BEGIN Recorded information
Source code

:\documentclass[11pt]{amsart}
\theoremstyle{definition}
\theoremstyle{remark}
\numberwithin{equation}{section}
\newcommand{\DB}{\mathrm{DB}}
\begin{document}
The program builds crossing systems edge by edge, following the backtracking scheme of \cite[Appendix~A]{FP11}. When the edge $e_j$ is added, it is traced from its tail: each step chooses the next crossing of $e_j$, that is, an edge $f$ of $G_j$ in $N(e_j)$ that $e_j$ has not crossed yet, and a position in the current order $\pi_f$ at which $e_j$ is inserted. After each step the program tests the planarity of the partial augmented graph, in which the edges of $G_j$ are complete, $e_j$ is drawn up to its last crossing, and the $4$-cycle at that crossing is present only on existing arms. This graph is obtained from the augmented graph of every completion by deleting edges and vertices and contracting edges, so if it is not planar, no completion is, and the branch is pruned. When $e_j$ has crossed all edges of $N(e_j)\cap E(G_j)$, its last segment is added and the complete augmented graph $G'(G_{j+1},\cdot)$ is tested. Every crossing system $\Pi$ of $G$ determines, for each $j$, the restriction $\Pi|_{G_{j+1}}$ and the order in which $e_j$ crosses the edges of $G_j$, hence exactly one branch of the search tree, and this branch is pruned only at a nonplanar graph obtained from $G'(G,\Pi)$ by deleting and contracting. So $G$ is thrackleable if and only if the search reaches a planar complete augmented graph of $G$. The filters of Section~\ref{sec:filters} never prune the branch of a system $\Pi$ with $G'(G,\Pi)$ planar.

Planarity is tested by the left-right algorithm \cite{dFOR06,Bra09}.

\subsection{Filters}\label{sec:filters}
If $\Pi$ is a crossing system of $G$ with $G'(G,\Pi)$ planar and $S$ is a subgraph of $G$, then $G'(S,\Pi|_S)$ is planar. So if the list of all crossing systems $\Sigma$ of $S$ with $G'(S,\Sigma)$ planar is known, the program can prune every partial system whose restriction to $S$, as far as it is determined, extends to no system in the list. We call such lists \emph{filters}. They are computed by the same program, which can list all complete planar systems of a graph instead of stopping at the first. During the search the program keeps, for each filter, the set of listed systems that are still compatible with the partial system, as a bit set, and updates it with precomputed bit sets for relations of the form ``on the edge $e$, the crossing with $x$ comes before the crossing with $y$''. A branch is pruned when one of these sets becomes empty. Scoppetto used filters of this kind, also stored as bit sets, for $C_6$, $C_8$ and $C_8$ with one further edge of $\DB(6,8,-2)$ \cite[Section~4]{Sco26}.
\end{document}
END Recorded information
* [Exercise objective]: The task calls for each record to be returned verbatim.

* [Solution for this task]:
Source code

:\documentclass[11pt]{amsart}
\theoremstyle{definition}
\theoremstyle{remark}
\numberwithin{equation}{section}
\newcommand{\DB}{\mathrm{DB}}
\begin{document}
The program builds crossing systems edge by edge, following the backtracking scheme of \cite[Appendix~A]{FP11}. When the edge $e_j$ is added, it is traced from its tail: each step chooses the next crossing of $e_j$, that is, an edge $f$ of $G_j$ in $N(e_j)$ that $e_j$ has not crossed yet, and a position in the current order $\pi_f$ at which $e_j$ is inserted. After each step the program tests the planarity of the partial augmented graph, in which the edges of $G_j$ are complete, $e_j$ is drawn up to its last crossing, and the $4$-cycle at that crossing is present only on existing arms. This graph is obtained from the augmented graph of every completion by deleting edges and vertices and contracting edges, so if it is not planar, no completion is, and the branch is pruned. When $e_j$ has crossed all edges of $N(e_j)\cap E(G_j)$, its last segment is added and the complete augmented graph $G'(G_{j+1},\cdot)$ is tested. Every crossing system $\Pi$ of $G$ determines, for each $j$, the restriction $\Pi|_{G_{j+1}}$ and the order in which $e_j$ crosses the edges of $G_j$, hence exactly one branch of the search tree, and this branch is pruned only at a nonplanar graph obtained from $G'(G,\Pi)$ by deleting and contracting. So $G$ is thrackleable if and only if the search reaches a planar complete augmented graph of $G$. The filters of Section~\ref{sec:filters} never prune the branch of a system $\Pi$ with $G'(G,\Pi)$ planar.

Planarity is tested by the left-right algorithm \cite{dFOR06,Bra09}.

\subsection{Filters}\label{sec:filters}
If $\Pi$ is a crossing system of $G$ with $G'(G,\Pi)$ planar and $S$ is a subgraph of $G$, then $G'(S,\Pi|_S)$ is planar. So if the list of all crossing systems $\Sigma$ of $S$ with $G'(S,\Sigma)$ planar is known, the program can prune every partial system whose restriction to $S$, as far as it is determined, extends to no system in the list. We call such lists \emph{filters}. They are computed by the same program, which can list all complete planar systems of a graph instead of stopping at the first. During the search the program keeps, for each filter, the set of listed systems that are still compatible with the partial system, as a bit set, and updates it with precomputed bit sets for relations of the form ``on the edge $e$, the crossing with $x$ comes before the crossing with $y$''. A branch is pruned when one of these sets becomes empty. Scoppetto used filters of this kind, also stored as bit sets, for $C_6$, $C_8$ and $C_8$ with one further edge of $\DB(6,8,-2)$ \cite[Section~4]{Sco26}.
\end{document}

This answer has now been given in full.